6. The method of claim 5, wherein after determining the target test image stored in the database as the earliest time to be the target test image corresponding to the target training image, the method further comprises:

and under the condition that the distance between the features of the target test image and the features of the target training image is greater than a fourth threshold value, matching the target test image with all the target training images, and re-determining the target training image corresponding to the target test image.

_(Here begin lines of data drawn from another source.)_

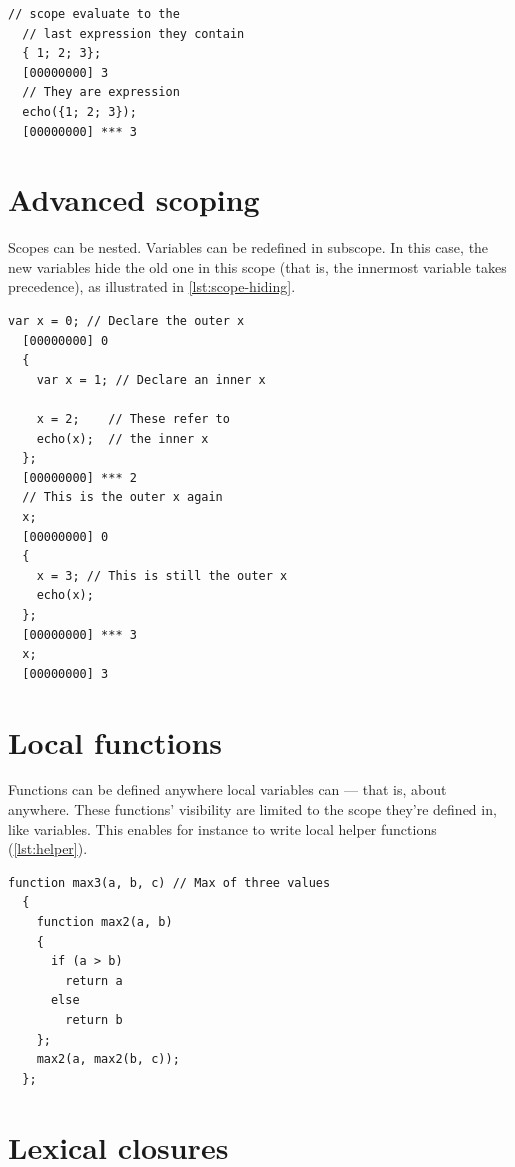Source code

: \documentclass[openright,twoside,12pt]{report}
\newcommand{\lst}[1]{\autoref{lst:#1}}
\begin{document}
\begin{lstlisting}[caption=Using scope as expressions,label=lst:scope-exp]
  // scope evaluate to the
  // last expression they contain
  { 1; 2; 3};
  [00000000] 3
  // They are expression
  echo({1; 2; 3});
  [00000000] *** 3
\end{lstlisting}

\section{Advanced scoping}

Scopes can be nested. Variables can be redefined in subscope. In this
case, the new variables hide the old one in this scope (that is, the
innermost variable takes precedence), as illustrated in
\lst{scope-hiding}.

\begin{lstlisting}[caption=Redefining variables in
  subscopes,label=lst:scope-hiding]
  var x = 0; // Declare the outer x
  [00000000] 0
  {
    var x = 1; // Declare an inner x

    x = 2;    // These refer to
    echo(x);  // the inner x
  };
  [00000000] *** 2
  // This is the outer x again
  x;
  [00000000] 0
  {
    x = 3; // This is still the outer x
    echo(x);
  };
  [00000000] *** 3
  x;
  [00000000] 3

\end{lstlisting}

\section{Local functions}

Functions can be defined anywhere local variables can --- that is,
about anywhere. These functions' visibility are limited to the scope
they're defined in, like variables. This enables for instance to write
local helper functions (\lst{helper}).

\begin{lstlisting}[caption=Local helper function, label=lst:helper]
  function max3(a, b, c) // Max of three values
  {
    function max2(a, b)
    {
      if (a > b)
        return a
      else
        return b
    };
    max2(a, max2(b, c));
  };
\end{lstlisting}

\section{Lexical closures}
\end{document}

7. The method of claim 1, wherein performing a target operation on a location in the target test image corresponding to a target location comprises:

in the case that the size of the acquired target test image is different from the size of the target training image;

scaling the size of the target test image to the size of the target training image.

8. An object manipulating device, comprising:

a first obtaining unit, configured to obtain a target binary set, where each binary in the target binary set includes a same target test image and a different training image in a first image set, and the first image set includes a plurality of training images, and each training image corresponds to a position in each training image and an operation performed on the position;

a first obtaining unit, configured to input each binary group in the target binary group set into a target neural network model, and obtain a set of image similarities output by the target neural network model, where the set of image similarities corresponds to the target binary group set in a one-to-one manner, each image similarity is used to represent a similarity between the target test image and the training image in the corresponding binary group, the target neural network model is a network model obtained by training an initial neural network model using the plurality of training images, the target neural network model is used to determine a similarity between the training image and a positive sample image to be greater than a first threshold, and determine a similarity between the training image and a negative sample image to be less than a second threshold, and the positive sample image and the training image are images in the same scene, the negative sample image and the training image are images in different scenes, and the first threshold value is larger than the second threshold value;

an execution unit, configured to, when a target training image is determined from the plurality of training images, execute a target operation at a position in the target test image corresponding to a target position, where a similarity between the target test image and the target training image is a maximum value in the group of image similarities, and the target training image corresponds to the target position in the target test image and the target operation executed at the target position.

9. The apparatus of claim 8, wherein the first obtaining unit is further configured to:

inputting the current doublet into the target neural network model;

10. The apparatus of claim 8, further comprising:

a second obtaining unit, configured to obtain a triple set before obtaining the target binary set, where each triple in the triple set includes a different training image in the first image set, one positive sample image corresponding to the different training image, and one negative sample image corresponding to the different training image;

11. The apparatus of claim 10, wherein the second deriving unit is further configured to:

obtaining a group of triples from the triple set;

12. A computer-readable storage medium comprising a stored program, wherein the program when executed performs the method of any of claims 1 to 7.

13. An electronic device comprising a memory and a processor, characterized in that the memory has stored therein a computer program, the processor being arranged to execute the method of any of claims 1 to 7 by means of the computer program.